Report how many lines in the records below hold the word "fold". Add nothing to the number.

Supplied records:
++++++++

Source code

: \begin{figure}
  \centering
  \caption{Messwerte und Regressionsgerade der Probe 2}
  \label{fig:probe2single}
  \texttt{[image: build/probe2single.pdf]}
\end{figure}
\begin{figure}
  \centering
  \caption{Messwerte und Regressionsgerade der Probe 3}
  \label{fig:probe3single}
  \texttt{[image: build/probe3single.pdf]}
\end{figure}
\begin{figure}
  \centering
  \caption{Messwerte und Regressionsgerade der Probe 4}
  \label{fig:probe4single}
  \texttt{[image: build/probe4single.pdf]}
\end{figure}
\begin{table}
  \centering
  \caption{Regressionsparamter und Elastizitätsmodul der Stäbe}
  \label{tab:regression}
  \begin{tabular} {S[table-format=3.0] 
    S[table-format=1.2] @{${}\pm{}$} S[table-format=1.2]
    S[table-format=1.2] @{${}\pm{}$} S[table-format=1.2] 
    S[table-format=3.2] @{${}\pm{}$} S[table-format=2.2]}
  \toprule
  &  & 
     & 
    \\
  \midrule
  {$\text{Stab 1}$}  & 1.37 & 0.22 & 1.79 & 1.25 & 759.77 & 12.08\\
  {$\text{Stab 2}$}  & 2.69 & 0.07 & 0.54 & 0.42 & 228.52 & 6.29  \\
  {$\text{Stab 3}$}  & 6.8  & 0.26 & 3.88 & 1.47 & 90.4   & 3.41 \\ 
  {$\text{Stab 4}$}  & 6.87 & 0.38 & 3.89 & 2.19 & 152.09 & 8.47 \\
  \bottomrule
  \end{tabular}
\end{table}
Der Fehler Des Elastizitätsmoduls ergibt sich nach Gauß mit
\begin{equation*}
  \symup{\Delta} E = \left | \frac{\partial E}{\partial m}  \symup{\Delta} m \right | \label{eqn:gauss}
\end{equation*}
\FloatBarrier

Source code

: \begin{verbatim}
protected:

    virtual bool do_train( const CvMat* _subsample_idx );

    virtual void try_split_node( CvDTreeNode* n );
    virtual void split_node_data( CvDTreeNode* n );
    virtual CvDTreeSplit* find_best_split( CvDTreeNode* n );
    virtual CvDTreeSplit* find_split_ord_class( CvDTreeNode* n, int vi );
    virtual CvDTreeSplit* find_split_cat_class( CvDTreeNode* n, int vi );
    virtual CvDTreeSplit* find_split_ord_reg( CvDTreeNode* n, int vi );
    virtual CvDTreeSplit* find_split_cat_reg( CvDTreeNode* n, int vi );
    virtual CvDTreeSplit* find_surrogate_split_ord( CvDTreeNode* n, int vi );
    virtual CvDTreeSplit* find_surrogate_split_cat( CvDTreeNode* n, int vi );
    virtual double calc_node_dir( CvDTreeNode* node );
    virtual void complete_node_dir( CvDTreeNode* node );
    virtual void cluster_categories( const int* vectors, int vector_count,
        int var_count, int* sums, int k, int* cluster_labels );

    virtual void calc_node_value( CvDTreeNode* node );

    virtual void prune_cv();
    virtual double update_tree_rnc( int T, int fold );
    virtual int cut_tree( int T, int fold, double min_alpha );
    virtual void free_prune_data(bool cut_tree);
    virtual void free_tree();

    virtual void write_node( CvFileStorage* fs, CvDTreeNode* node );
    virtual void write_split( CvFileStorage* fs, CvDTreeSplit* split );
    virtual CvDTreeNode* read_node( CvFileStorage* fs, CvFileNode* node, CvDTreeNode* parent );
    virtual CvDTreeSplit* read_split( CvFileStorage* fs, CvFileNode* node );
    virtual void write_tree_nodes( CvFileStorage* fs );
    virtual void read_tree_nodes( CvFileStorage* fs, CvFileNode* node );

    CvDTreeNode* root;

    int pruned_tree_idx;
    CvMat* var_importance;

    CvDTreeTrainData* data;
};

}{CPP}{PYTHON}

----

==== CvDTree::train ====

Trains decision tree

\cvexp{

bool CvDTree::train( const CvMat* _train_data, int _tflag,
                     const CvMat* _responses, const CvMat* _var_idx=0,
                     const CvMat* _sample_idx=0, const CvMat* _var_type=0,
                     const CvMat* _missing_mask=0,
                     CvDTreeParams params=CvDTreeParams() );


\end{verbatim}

++++++++

Exercise answer: 2